As long as I can stay mentally alert–inquiring, curious, wondering–I want to keep going and sharing what is learned along the way.
In the pages under this menu, there will be postings of what, when, where, how, and why to accomplish certain things. Ambitious? Yes.
May I be timely.–A Yellow Canary
Top Ten Tips to Avoid Structural Mold from Spring Flooding
FOR IMMEDIATE RELEASE
Nonprofit Contact Person: Doug Hoffman
877.251.2296 ext. 876 email@example.com
April 22, 2013 (Abita Springs, LA)
A few simple steps can save property owners thousands of dollars of damage due to structural mold growth, according to Doug Hoffman, executive director of the National Organization of Remediators and Mold Inspectors (www.NORMI.org), a nonprofit organization involved in providing training and certifications for mold and indoor air quality professionals.
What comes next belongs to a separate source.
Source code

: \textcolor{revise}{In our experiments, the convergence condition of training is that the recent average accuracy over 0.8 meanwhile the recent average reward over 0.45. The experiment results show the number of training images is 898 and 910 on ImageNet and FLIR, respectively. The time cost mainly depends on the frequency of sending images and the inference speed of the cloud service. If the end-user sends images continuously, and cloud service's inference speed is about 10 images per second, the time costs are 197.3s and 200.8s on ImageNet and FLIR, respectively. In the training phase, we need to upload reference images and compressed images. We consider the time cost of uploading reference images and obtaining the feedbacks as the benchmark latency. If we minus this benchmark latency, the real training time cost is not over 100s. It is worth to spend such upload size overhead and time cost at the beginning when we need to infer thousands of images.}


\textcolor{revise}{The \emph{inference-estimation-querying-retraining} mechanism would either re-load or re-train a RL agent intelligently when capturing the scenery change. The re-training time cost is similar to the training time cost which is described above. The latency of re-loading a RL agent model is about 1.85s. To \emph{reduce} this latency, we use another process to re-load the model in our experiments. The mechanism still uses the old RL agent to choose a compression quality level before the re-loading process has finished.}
Taking the necessary steps to avoid structural mold growth will not only preserve the integrity of a building but also the health of its occupants, further explains Kurt and Lee Ann Billings, authors
of the book MOLD: The War Within, which details lessons learned from Katrina. Disaster area residents must be proactive, act quickly, and use proper personal protection equipment when implementing the following ten steps:
- Remove any standing water-use a pump or a wet vac.
- Remove wet carpets, rugs, draperies and personal belongings. Clear mud and debris from floors and foundation walls to allow the subflooring and foundation to dry.
- Remove and discard water-saturated sheetrock and insulation-18 inches above the highest watermark to increase structural drying. Remove water-damaged flexible ductwork.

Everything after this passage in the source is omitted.